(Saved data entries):
* * * *

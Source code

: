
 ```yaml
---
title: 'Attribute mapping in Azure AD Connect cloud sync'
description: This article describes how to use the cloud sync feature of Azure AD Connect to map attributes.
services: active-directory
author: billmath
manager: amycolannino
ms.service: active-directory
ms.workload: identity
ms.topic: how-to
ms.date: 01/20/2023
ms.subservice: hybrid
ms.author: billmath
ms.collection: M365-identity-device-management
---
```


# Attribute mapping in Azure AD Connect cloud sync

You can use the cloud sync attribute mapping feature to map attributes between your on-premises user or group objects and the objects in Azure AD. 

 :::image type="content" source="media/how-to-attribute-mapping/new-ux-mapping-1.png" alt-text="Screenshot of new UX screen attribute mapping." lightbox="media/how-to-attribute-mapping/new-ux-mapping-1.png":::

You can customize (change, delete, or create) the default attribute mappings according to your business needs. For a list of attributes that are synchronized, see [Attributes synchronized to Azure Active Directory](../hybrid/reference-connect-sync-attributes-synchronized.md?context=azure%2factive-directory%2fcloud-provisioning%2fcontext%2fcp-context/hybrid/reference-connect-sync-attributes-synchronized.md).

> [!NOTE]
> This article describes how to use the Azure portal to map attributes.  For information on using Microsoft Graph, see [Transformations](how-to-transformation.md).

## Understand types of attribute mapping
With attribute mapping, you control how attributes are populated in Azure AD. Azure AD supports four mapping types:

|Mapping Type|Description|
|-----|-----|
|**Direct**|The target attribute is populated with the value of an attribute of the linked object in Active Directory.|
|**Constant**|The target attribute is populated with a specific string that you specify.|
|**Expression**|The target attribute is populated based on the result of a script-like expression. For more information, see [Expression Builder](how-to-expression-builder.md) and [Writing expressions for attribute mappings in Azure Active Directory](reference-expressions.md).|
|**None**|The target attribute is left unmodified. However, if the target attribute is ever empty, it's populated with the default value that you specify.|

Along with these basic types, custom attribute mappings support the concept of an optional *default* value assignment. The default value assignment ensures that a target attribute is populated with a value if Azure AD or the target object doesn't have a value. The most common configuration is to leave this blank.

* * * *

(Exercise requirements):
Write out exactly the lines that fall from the line with "You can use" to the line with "new UX screen" in the records above, keeping both ends.

(Output of the exercise):
You can use the cloud sync attribute mapping feature to map attributes between your on-premises user or group objects and the objects in Azure AD. 

 :::image type="content" source="media/how-to-attribute-mapping/new-ux-mapping-1.png" alt-text="Screenshot of new UX screen attribute mapping." lightbox="media/how-to-attribute-mapping/new-ux-mapping-1.png":::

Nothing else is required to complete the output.